A view of 535 Carlton Avenue (right of frame) and 550 Vanderbilt Avenue (left of frame) from Atlantic Avenue in Brooklyn. The developer wants to treat them as part of the same zoning lot in order to enjoy a bigger tax break.

Developers of 550 Vanderbilt, the first condominium building in the long-gestating Pacific Park (formerly Atlantic Yards) project, seem poised to turn a sweet deal into a bonanza, thanks to real-estate alchemy that super-sizes an already large tax break.

When Greenland Forest City Partners in 2015 prepared the Offering Plan for buyers at 550 Vanderbilt, the pending 421-a tax abatement meant an overall yearly tax bill of $1.2 million, a 69 percent discount off the annual property-tax hit that would have occurred without the tax break.

Now, however, owners at the 278-unit luxury building would collectively pay less than $123,000, a 97 percent discount.

But that $1.1 million increase in savings would be just the start. Since the new tax break would last 25 years, not 15 years like the initial one, plus remove an assessed value (AV) cap, owners could save a cumulative $86.5 million over the life of the tax benefit, by City Limits’ calculations. That would be $50 million more than in the earlier projection. (Neither the city nor the developer would address this estimate, which assumes static tax rates and assessments.)

How can they do this? By treating the luxury condo building and an affordable rental building down the block as a single “affordable project,” though several hundred feet and two future building sites separate the two. This allows the developer to avoid constraints that, under the version of 421-a in effect when construction started in 2015, applied to buildings in a broad zone of Brooklyn lacking affordable units.
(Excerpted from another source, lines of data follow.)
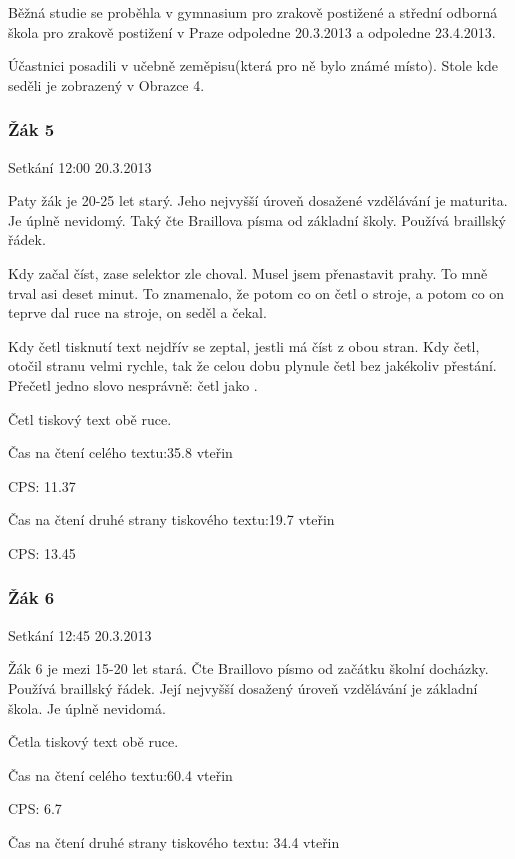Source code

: Běžná studie se proběhla v gymnasium pro zrakově postižené a střední odborná škola pro zrakově postižení v Praze odpoledne 20.3.2013 a odpoledne 23.4.2013.

Účastnici posadili v učebně zeměpisu(která pro ně bylo známé místo).  Stole kde seděli je zobrazený v Obrazce 4.

\subsubsection{Žák 5}
Setkání 12:00 20.3.2013

Paty žák je 20-25 let starý.  Jeho nejvyšší úroveň dosažené vzdělávání je maturita. Je úplně nevidomý.  Taký čte Braillova písma od základní školy.  Používá braillský řádek.

Kdy začal číst, zase selektor zle choval.  Musel jsem přenastavit prahy.  To mně trval asi deset minut.  To znamenalo, že potom co on četl o stroje, a potom co on teprve dal ruce na stroje, on seděl a čekal.

Kdy četl tisknutí text nejdřív se zeptal, jestli má číst z obou stran.  Kdy četl, otočil stranu velmi rychle, tak že celou dobu plynule četl bez jakékoliv přestání.  Přečetl jedno slovo nesprávně: četl  jako .

Četl tiskový text obě ruce.


Čas na čtení celého textu:35.8 vteřin

CPS: 11.37

Čas na čtení druhé strany tiskového textu:19.7 vteřin

CPS: 13.45

\subsubsection{Žák 6}
Setkání 12:45 20.3.2013

Žák 6 je mezi 15-20 let stará. Čte Braillovo písmo od začátku školní docházky. Používá braillský řádek. Její nejvyšší dosažený úroveň vzdělávání je základní škola.  Je úplně nevidomá.

Četla tiskový text obě ruce.


Čas na čtení celého textu:60.4 vteřin

CPS: 6.7

Čas na čtení druhé strany tiskového textu: 34.4 vteřin


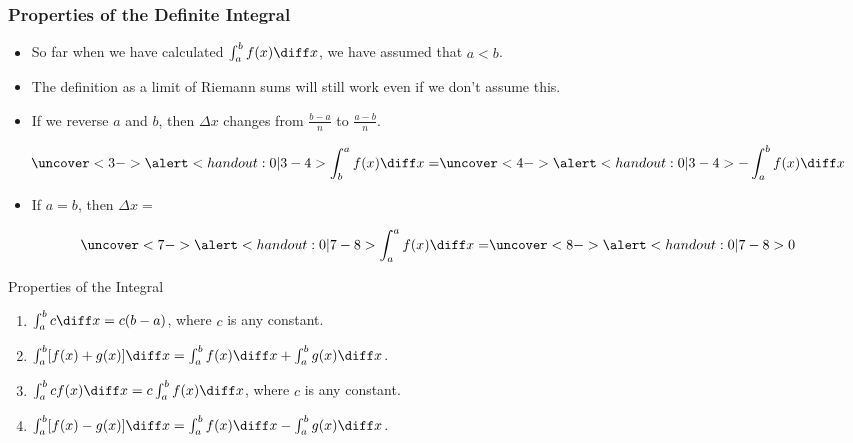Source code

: \begin{frame}
\frametitle{Properties of the Definite Integral}
\begin{itemize}
\item  So far when we have calculated $\int_a^b f(x)\diff x$, we have assumed that $a < b$.
\item  The definition as a limit of Riemann sums will still work even if we don't assume this.
\item<2->  If we reverse $a$ and $b$, then $\Delta x$ changes from $\frac{b-a}{n}$ to $\frac{a-b}{n}$.
\end{itemize}
\[
\uncover<3->{%
\alert<handout:0| 3-4>{%
\int_b^a f(x)\diff x = %
}%
}%
\uncover<4->{%
\alert<handout:0| 3-4>{%
- \int_a^b f(x)\diff x %
}%
}%
\]
\begin{itemize}
\item<5-| alert@5-6>  If $a = b$, then $\Delta x = $ 
\end{itemize}
\[
\uncover<7->{%
\alert<handout:0| 7-8>{%
\int_a^a f(x) \diff x = %
}%
}%
\uncover<8->{%
\alert<handout:0| 7-8>{%
0 %
}%
}%
\]
\end{frame}

\begin{frame}
Properties of the Integral
\begin{enumerate}
\item<1-| alert@2>  $\int_a^b c\diff x = c(b-a)$, where $c$ is any constant.
\item<1-| alert@3>  $\int_a^b [f(x)+g(x)] \diff x = \int_a^b f(x)\diff x + \int_a^b g(x) \diff x$.
\item<1-| alert@4>  $\int_a^b cf(x) \diff x = c\int_a^b f(x)\diff x$, where $c$ is any constant.
\item<1-| alert@5>  $\int_a^b [f(x)-g(x)] \diff x = \int_a^b f(x)\diff x - \int_a^b g(x) \diff x$.
\end{enumerate}
\end{frame}
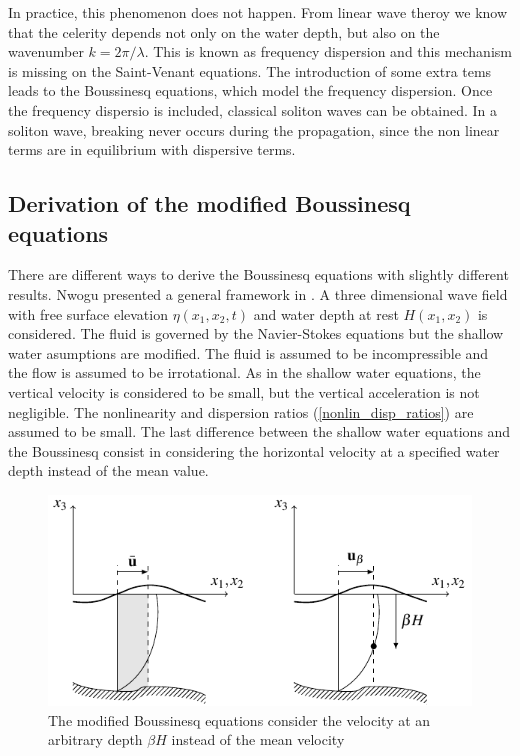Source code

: In practice, this phenomenon does not happen. From linear wave theroy we know that the celerity depends not only on the water depth, but also on the wavenumber $k=2\pi/\lambda$. This is known as frequency dispersion and this mechanism is missing on the Saint-Venant equations. The introduction of some extra tems leads to the Boussinesq equations, which model the frequency dispersion. Once the frequency dispersio is included, classical soliton waves can be obtained. In a soliton wave, breaking never occurs during the propagation, since the non linear terms are in equilibrium with dispersive terms.


\subsection{Derivation of the modified Boussinesq equations}

There are different ways to derive the Boussinesq equations with slightly different results. Nwogu presented a general framework in \cite{nwogu1993}. A three dimensional wave field with free surface elevation $\eta(x_1, x_2, t)$ and water depth at rest $H(x_1, x_2)$ is considered. The fluid is governed by the Navier-Stokes equations but the shallow water asumptions are modified. The fluid is assumed to be incompressible and the flow is assumed to be irrotational. As in the shallow water equations, the vertical velocity is considered to be small, but the vertical acceleration is not negligible. The nonlinearity and dispersion ratios (\ref{nonlin_disp_ratios}) are assumed to be small. The last difference between the shallow water equations and the Boussinesq consist in considering the horizontal velocity at a specified water depth instead of the mean value.

\begin{figure}
    \centering
    \includegraphics[width=.9\textwidth]{img/velocity_beta.pdf}
    \caption{The modified Boussinesq equations consider the velocity at an arbitrary depth $\beta H$ instead of the mean velocity}
\end{figure}

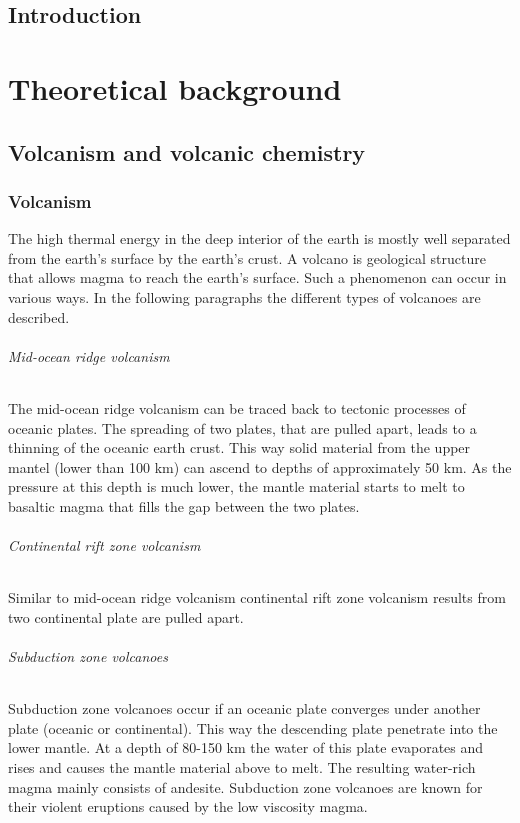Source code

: \documentclass  [
  paper    = a4,
  BCOR     = 10mm,
  twoside,
  fontsize = 12pt,
  fleqn,
  toc      = bibnumbered,
  toc      = listofnumbered,
  numbers  = noendperiod,
  headings = normal,
  listof   = leveldown,
  version  = 3.03
]                                       {scrreprt}
\begin{document}
  

  \tableofcontents
	\chapter{Introduction}	
	
    \part{Theoretical background}
\chapter{Volcanism and volcanic chemistry}

\section{Volcanism}
The high thermal energy in the deep interior of the earth is mostly well separated from the earth’s surface by the earth’s crust. A volcano is geological structure that allows magma to reach the earth’s surface. Such a phenomenon can occur in various ways. In the following paragraphs the different types of volcanoes are described.
\paragraph{ Mid-ocean ridge volcanism}
The mid-ocean ridge volcanism can be traced back to tectonic processes of oceanic plates. The spreading of two plates, that are pulled apart, leads to a thinning of the oceanic earth crust. This way solid material from the upper mantel (lower than 100 km) can ascend to depths of approximately 50 km. As the pressure at this depth is much lower, the mantle material starts to melt to basaltic magma that fills the gap between the two plates.
\paragraph{ Continental rift zone volcanism}
Similar to mid-ocean ridge volcanism continental rift zone volcanism results from two continental plate are pulled apart.
\paragraph{ Subduction zone volcanoes}
Subduction zone volcanoes occur if an oceanic plate converges under another plate (oceanic or continental). This way the descending plate penetrate into the lower mantle. At a depth of 80-150 km the water of this plate evaporates and rises and causes the mantle material above to melt. The resulting water-rich magma mainly consists of andesite. Subduction zone volcanoes are known for their violent eruptions caused by the low viscosity magma.
\end{document}
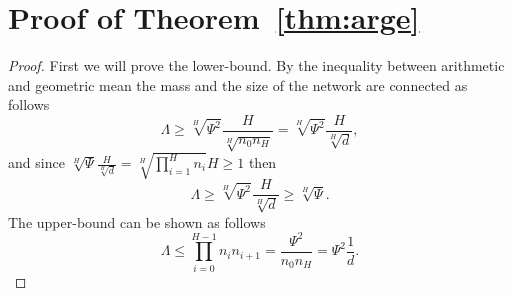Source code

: \documentclass[twoside]{article}
\begin{document}



\clearpage

\toptitlebar 
{\Large \bf  {} \par}
\bottomtitlebar

\section{Proof of Theorem~\ref{thm:arge}}
\begin{proof}
First we will prove the lower-bound. By the inequality between arithmetic and geometric mean the mass and the size of the network are connected as follows
\[\Lambda \geq \sqrt[H]{\Psi^2}\frac{H}{\sqrt[H]{n_0n_H}} = \sqrt[H]{\Psi^2}\frac{H}{\sqrt[H]{d}},
\]
and since $\sqrt[H]{\Psi}\frac{H}{\sqrt[H]{d}} = \sqrt[H]{\prod_{i = 1}^{H}n_i}H \geq 1$ then 
\[\Lambda \geq \sqrt[H]{\Psi^2}\frac{H}{\sqrt[H]{d}} \geq \sqrt[H]{\Psi}.
\]
The upper-bound can be shown as follows
\[\Lambda \leq \prod_{i=0}^{H-1}n_in_{i+1} = \frac{\Psi^2}{n_0n_H} = \Psi^2\frac{1}{d}.
\]
\end{proof}
\end{document}
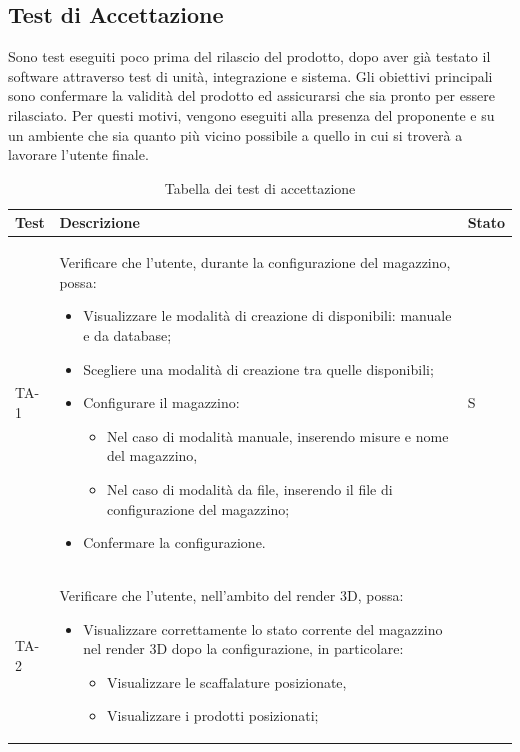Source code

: \subsection{Test di Accettazione}
Sono test eseguiti poco prima del rilascio del prodotto, dopo aver già testato il software attraverso test di unità, integrazione e sistema. Gli obiettivi principali sono confermare la validità del prodotto ed assicurarsi che sia pronto per essere rilasciato. Per questi motivi, vengono eseguiti alla presenza del proponente e su un ambiente che sia quanto più vicino possibile a quello in cui si troverà a lavorare l'utente finale.
\renewcommand{\arraystretch}{1.5}
\begin{xltabular}{0.9\textwidth}{X | p{0.7\textwidth} | X}
    \textbf{\color{white} Test} & \textbf{\color{white} Descrizione} & \textbf{\color{white} Stato}\\ 
    \hline
    \endhead
    \caption{Tabella dei test di accettazione} 
    \label{tab:test_accettazione}
    \endlastfoot
    TA-1 & Verificare che l'utente, durante la configurazione del magazzino, possa:
    \begin{itemize}
        \item Visualizzare le modalità di creazione di disponibili: manuale e da database;
        \item Scegliere una modalità di creazione tra quelle disponibili;
        \item Configurare il magazzino:
        \begin{itemize}
            \item Nel caso di modalità manuale, inserendo misure e nome del magazzino,
            \item Nel caso di modalità da file, inserendo il file di configurazione del magazzino;
        \end{itemize}
        \item Confermare la configurazione.
    \end{itemize} 
    & S \\
    TA-2 & Verificare che l'utente, nell'ambito del render 3D, possa:
    \begin{itemize}
        \item Visualizzare correttamente lo stato corrente del magazzino nel render 3D dopo la configurazione, in particolare:
        \begin{itemize}
            \item Visualizzare le scaffalature posizionate,
            \item Visualizzare i prodotti posizionati;

\end{itemize}
\end{itemize}
\end{xltabular}
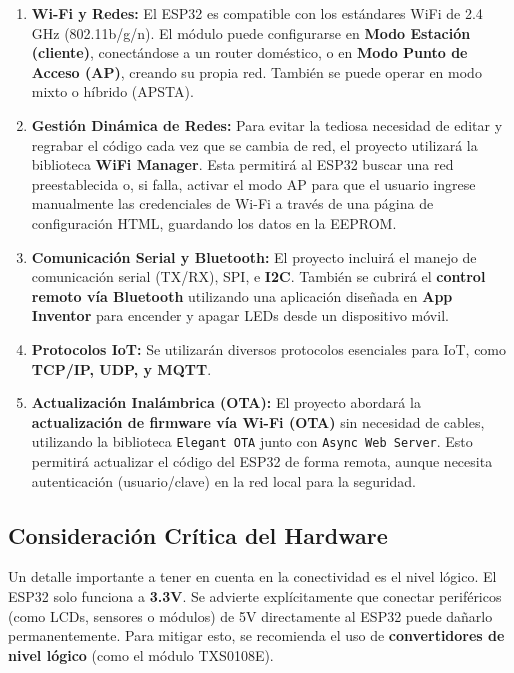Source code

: \documentclass{article}
\begin{document}
\begin{enumerate}
    \item \textbf{Wi-Fi y Redes:} El ESP32 es compatible con los 
    estándares WiFi de 2.4 GHz (802.11b/g/n). El módulo puede 
    configurarse en \textbf{Modo Estación (cliente)}, conectándose a un 
    router doméstico, o en \textbf{Modo Punto de Acceso (AP)}, creando 
    su propia red. También se puede operar en modo mixto o híbrido 
    (APSTA).

    \item \textbf{Gestión Dinámica de Redes:} Para evitar la tediosa 
    necesidad de editar y regrabar el código cada vez que se cambia 
    de red, el proyecto utilizará la biblioteca \textbf{WiFi Manager}. 
    Esta permitirá al ESP32 buscar una red preestablecida o, si falla, 
    activar el modo AP para que el usuario ingrese manualmente las 
    credenciales de Wi-Fi a través de una página de configuración HTML, 
    guardando los datos en la EEPROM.

    \item \textbf{Comunicación Serial y Bluetooth:} El proyecto incluirá 
    el manejo de comunicación serial (TX/RX), SPI, e \textbf{I2C}. 
    También se cubrirá el \textbf{control remoto vía Bluetooth} 
    utilizando una aplicación diseñada en \textbf{App Inventor} para 
    encender y apagar LEDs desde un dispositivo móvil.

    \item \textbf{Protocolos IoT:} Se utilizarán diversos protocolos 
    esenciales para IoT, como \textbf{TCP/IP, UDP, y MQTT}.

    \item \textbf{Actualización Inalámbrica (OTA):} El proyecto abordará 
    la \textbf{actualización de firmware vía Wi-Fi (OTA)} sin necesidad 
    de cables, utilizando la biblioteca \texttt{Elegant OTA} junto con 
    \texttt{Async Web Server}. Esto permitirá actualizar el código del 
    ESP32 de forma remota, aunque necesita autenticación (usuario/clave) 
    en la red local para la seguridad.
\end{enumerate}

\subsection{Consideración Crítica del Hardware}

Un detalle importante a tener en cuenta en la conectividad es el nivel 
lógico. El ESP32 solo funciona a \textbf{3.3V}. Se advierte 
explícitamente que conectar periféricos (como LCDs, sensores o módulos) 
de 5V directamente al ESP32 puede dañarlo permanentemente. Para mitigar 
esto, se recomienda el uso de \textbf{convertidores de nivel lógico} 
(como el módulo TXS0108E).
\end{document}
The move delivers no new affordable units, because the apartments in 550’s partner building were already approved and subsidized, though it does prompt an uptick in affordability in 11 of those units. The administration of Mayor Bill de Blasio seems dismayed by the developer’s request but hamstrung by the fact that the change appears within the boundaries of the law that existed at the time shovels hit ground.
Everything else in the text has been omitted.